If I have a matrix $A \in \mathbb{M}_{n \times n}(\mathbb{R})$, and $B$ is just the matrix $A$ with the rows $s$ and $t$ swapped for $1 \leq s < t \leq n$, how would I find the matrix $C$? I think this will be the identity matrix, with rows $s,t$ swapped as well, but how would I intuitively/algebraically show this?

• You mean $C$ is an elementary matrix with the two rows of $I$ swapped. – StubbornAtom May 14 '17 at 8:14

We have $B=CA\iff B^T=A^TC^T$. With the last equality we work with the columns and we must show that $C^T$ is the identity matrix, with columns $s,t$ swapped.

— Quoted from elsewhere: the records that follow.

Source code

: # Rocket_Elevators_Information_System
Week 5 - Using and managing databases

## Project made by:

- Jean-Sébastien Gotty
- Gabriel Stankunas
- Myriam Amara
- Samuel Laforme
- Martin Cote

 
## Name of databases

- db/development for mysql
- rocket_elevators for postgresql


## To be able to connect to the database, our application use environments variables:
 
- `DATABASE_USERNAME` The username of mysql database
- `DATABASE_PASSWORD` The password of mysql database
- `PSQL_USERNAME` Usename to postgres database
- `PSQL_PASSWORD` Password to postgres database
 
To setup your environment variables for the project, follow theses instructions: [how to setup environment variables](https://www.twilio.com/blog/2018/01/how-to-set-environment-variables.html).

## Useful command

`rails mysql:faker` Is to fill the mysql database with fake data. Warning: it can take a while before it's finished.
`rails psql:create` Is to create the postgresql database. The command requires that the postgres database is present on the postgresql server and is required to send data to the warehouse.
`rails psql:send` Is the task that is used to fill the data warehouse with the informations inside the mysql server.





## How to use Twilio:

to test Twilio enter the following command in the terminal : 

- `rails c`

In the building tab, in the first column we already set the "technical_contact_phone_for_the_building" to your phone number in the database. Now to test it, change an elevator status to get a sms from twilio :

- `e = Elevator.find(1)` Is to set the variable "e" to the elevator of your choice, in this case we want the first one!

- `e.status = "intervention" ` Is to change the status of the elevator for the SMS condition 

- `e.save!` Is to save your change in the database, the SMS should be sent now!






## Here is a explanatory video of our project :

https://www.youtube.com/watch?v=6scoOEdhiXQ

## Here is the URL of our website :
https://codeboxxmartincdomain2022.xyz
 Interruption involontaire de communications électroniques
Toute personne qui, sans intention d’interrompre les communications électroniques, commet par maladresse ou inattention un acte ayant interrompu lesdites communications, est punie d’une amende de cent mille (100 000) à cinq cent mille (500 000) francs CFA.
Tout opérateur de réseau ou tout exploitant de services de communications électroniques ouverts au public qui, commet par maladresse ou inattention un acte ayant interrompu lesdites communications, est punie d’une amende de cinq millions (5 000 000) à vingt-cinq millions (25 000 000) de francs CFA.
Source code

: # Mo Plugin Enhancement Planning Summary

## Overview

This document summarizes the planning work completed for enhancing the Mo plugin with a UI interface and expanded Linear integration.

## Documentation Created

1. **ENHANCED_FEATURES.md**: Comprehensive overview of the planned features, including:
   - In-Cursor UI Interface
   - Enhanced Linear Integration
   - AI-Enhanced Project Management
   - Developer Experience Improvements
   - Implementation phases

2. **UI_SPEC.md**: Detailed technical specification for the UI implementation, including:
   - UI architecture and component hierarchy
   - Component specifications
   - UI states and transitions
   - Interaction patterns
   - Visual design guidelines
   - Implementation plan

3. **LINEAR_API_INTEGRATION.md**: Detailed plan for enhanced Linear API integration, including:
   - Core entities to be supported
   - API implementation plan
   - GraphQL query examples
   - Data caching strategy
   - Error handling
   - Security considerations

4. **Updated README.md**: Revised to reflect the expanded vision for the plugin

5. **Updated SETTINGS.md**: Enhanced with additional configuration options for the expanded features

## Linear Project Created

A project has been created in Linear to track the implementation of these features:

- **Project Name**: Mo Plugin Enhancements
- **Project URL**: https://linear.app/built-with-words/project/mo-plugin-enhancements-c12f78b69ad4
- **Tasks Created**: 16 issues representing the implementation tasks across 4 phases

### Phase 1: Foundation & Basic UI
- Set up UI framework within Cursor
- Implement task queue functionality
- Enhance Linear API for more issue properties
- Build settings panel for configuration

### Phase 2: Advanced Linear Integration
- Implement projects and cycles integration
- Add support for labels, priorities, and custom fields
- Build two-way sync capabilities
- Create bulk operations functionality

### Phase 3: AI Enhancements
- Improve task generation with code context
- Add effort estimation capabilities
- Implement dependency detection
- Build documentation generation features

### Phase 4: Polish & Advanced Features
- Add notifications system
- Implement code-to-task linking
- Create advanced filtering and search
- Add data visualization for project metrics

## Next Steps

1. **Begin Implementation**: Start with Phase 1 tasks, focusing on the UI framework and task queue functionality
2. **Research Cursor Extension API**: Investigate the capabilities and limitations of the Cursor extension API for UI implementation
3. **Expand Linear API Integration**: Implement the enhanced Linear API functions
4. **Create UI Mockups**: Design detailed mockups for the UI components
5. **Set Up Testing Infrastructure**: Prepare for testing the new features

To see this, recall that if $(e_1,\ldots,e_n)$ is the standard basis of $\Bbb M_{n,1}(\Bbb R)$ and $M$ is a matrix then $Me_i$ is the $i$-th columns of $M$. Now take $i=s$ we get $C^Te_s=e_t$ and then $A^TC^Te_s=A^Te_t=Be_s$ and do the same thing for $i=t$ and for $i\ne s,t$.

$C$ is the identity matrix $I$ when you swap same rows as you did in $A$ to get $B$.

Check it to see it really works!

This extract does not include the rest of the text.